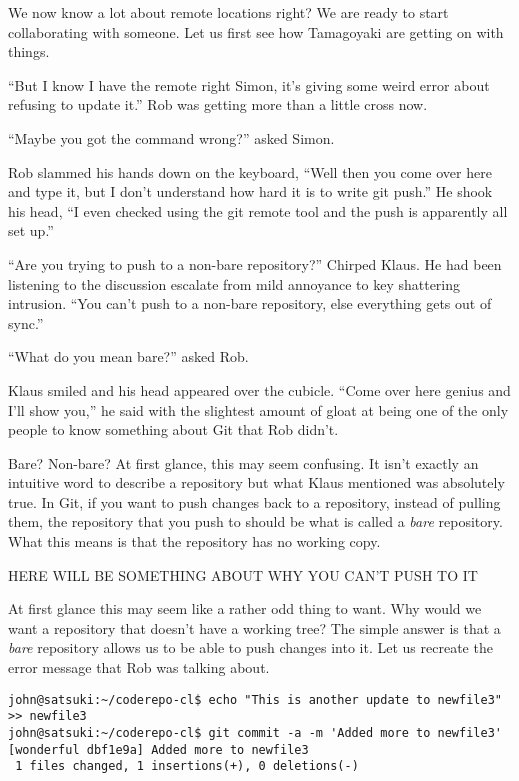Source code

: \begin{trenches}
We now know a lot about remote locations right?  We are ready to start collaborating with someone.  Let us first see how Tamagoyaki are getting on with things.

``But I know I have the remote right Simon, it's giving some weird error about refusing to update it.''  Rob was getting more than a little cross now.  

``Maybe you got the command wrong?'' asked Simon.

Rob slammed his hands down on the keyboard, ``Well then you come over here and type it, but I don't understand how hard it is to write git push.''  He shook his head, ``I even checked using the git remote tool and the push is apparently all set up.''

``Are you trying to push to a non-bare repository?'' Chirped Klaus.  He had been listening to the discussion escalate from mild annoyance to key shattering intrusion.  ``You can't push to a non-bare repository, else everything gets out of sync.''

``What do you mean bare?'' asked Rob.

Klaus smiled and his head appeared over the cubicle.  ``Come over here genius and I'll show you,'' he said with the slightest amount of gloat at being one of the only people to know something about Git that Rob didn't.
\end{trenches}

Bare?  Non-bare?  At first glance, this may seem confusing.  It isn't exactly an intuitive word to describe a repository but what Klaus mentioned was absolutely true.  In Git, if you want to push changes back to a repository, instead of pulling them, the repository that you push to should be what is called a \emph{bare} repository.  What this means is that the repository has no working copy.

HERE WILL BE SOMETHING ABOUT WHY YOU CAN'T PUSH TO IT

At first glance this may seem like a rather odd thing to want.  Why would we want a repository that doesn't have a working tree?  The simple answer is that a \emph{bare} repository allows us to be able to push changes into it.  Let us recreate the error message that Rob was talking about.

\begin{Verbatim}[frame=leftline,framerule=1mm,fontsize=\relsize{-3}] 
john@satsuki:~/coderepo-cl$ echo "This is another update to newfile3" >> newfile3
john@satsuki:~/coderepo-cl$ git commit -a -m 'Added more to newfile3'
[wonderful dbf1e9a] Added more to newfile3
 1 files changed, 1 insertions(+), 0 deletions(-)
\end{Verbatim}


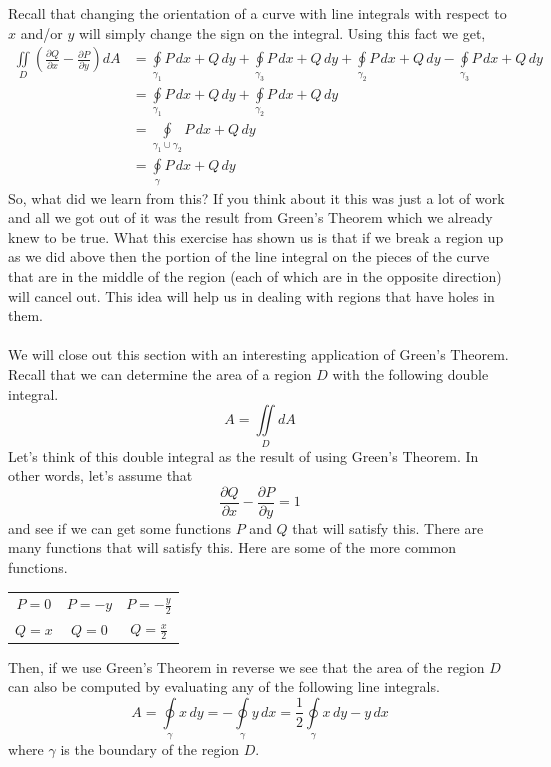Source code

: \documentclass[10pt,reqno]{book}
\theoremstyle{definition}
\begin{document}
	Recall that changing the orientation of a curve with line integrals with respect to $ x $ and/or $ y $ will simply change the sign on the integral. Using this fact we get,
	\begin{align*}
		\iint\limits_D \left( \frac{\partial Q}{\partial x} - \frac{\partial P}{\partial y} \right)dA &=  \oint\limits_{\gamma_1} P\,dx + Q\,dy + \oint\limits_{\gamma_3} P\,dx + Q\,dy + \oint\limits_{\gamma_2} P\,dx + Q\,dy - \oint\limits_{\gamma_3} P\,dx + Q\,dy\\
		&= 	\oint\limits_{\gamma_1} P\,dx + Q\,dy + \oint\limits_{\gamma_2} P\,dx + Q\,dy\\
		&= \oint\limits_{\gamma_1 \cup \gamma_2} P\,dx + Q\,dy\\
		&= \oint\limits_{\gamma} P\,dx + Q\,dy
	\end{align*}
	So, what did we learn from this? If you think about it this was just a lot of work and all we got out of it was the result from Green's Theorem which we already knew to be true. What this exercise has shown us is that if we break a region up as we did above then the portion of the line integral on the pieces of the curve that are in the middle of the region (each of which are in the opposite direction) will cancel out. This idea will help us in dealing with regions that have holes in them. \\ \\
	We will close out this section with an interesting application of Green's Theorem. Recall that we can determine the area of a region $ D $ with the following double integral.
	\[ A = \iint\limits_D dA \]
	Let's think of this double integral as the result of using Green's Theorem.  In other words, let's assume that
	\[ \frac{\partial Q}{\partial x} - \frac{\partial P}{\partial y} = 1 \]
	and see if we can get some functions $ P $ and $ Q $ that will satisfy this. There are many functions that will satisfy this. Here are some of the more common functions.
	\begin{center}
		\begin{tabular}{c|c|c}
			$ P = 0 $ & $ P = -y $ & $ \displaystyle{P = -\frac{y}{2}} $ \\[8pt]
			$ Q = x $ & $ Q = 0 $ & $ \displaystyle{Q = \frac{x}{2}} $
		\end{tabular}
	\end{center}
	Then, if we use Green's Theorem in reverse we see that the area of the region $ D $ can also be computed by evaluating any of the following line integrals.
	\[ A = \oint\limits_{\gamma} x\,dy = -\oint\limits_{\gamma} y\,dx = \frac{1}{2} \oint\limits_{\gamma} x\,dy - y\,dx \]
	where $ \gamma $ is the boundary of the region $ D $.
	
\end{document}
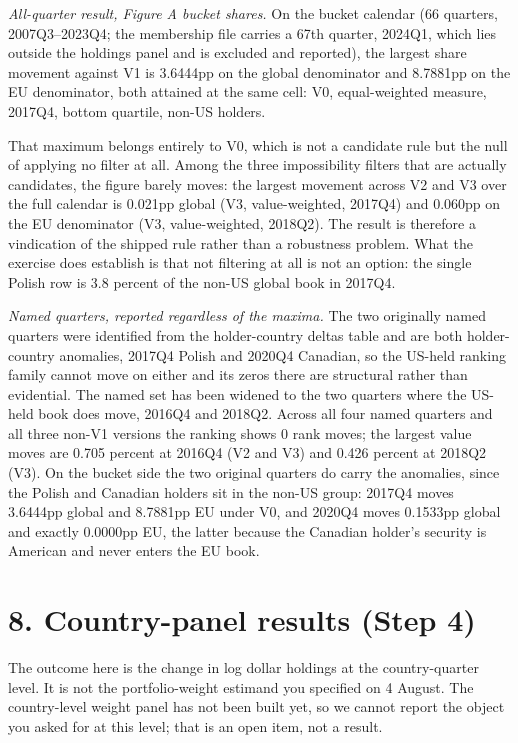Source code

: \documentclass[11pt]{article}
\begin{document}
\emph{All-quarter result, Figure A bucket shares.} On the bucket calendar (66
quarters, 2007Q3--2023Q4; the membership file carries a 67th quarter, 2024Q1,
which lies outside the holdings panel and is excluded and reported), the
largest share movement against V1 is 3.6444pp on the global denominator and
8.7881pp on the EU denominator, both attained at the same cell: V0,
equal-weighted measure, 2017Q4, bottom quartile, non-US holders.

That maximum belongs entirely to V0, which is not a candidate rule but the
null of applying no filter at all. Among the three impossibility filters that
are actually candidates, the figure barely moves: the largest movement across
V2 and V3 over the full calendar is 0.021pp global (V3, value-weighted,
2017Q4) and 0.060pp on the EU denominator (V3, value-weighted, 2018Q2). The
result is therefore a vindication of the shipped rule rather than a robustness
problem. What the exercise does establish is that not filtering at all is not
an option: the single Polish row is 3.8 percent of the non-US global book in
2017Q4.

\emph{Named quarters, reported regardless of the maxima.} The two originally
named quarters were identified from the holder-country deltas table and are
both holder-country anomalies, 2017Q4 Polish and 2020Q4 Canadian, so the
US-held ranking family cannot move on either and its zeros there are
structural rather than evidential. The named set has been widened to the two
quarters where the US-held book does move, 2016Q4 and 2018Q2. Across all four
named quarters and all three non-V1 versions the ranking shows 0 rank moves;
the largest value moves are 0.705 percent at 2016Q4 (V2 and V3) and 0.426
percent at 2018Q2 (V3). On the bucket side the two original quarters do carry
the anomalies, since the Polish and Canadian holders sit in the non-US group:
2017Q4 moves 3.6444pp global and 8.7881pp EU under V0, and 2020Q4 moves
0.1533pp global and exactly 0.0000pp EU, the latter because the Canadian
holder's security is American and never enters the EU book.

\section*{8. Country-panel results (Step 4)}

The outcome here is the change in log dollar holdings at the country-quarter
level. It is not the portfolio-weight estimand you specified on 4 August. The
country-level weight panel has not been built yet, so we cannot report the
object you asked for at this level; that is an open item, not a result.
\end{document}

--

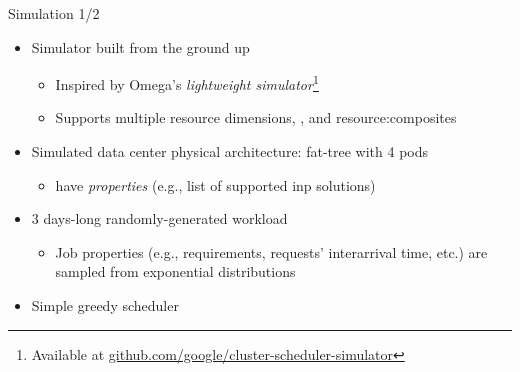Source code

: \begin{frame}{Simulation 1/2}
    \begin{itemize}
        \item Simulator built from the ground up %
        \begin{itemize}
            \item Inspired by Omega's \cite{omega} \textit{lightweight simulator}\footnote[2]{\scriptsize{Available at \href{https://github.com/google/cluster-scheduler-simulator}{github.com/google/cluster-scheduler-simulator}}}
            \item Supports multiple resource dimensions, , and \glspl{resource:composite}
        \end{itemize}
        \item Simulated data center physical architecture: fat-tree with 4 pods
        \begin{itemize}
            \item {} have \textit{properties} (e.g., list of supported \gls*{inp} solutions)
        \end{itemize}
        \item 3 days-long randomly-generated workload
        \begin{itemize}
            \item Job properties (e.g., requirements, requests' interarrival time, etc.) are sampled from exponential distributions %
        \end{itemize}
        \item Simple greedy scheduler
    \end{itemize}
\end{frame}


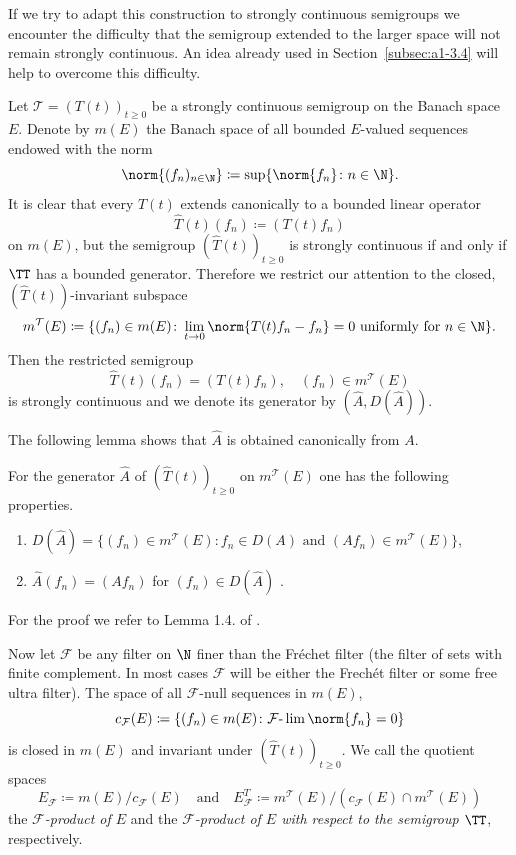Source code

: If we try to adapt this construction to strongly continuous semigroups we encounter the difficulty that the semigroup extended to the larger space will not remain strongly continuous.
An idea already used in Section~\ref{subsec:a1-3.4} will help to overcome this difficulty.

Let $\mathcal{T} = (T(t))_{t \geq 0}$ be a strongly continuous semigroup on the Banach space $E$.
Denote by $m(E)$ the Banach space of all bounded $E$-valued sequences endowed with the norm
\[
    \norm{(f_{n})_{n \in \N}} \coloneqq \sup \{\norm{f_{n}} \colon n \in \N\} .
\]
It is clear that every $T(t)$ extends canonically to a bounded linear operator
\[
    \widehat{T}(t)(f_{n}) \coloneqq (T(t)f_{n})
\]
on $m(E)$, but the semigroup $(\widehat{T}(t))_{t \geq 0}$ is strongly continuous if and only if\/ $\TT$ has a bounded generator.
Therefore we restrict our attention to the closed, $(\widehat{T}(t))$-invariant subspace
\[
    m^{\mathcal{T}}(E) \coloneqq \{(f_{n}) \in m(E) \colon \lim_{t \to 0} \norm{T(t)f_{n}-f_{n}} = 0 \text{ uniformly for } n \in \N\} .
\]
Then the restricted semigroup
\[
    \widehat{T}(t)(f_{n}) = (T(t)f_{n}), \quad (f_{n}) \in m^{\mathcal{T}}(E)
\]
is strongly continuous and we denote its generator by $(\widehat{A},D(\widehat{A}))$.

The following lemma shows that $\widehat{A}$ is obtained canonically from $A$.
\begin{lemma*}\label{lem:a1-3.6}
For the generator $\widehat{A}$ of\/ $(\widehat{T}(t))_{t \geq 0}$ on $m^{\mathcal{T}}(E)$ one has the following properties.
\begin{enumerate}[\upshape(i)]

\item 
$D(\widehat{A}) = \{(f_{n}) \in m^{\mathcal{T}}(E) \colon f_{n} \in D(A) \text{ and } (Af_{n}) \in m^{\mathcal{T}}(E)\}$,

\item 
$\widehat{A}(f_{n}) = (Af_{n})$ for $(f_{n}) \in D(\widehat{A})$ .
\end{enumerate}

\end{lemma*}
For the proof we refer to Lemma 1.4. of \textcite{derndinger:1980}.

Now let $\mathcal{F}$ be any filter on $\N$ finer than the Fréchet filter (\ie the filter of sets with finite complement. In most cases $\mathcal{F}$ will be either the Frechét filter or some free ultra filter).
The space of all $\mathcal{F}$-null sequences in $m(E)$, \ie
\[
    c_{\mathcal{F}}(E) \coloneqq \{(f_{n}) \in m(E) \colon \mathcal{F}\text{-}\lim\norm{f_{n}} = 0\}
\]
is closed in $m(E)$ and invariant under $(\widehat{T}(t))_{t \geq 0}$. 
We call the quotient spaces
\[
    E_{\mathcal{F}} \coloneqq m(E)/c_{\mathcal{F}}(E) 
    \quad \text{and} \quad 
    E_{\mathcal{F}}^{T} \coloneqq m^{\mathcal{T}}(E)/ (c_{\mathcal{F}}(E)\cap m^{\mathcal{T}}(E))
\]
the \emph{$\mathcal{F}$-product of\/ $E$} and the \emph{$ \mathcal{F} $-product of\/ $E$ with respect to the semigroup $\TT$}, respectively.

### Work task
Show all lines from the entries that hold "weighted".

### Answer below
equal-weighted measure, 2017Q4, bottom quartile, non-US holders.
V2 and V3 over the full calendar is 0.021pp global (V3, value-weighted,
2017Q4) and 0.060pp on the EU denominator (V3, value-weighted, 2018Q2). The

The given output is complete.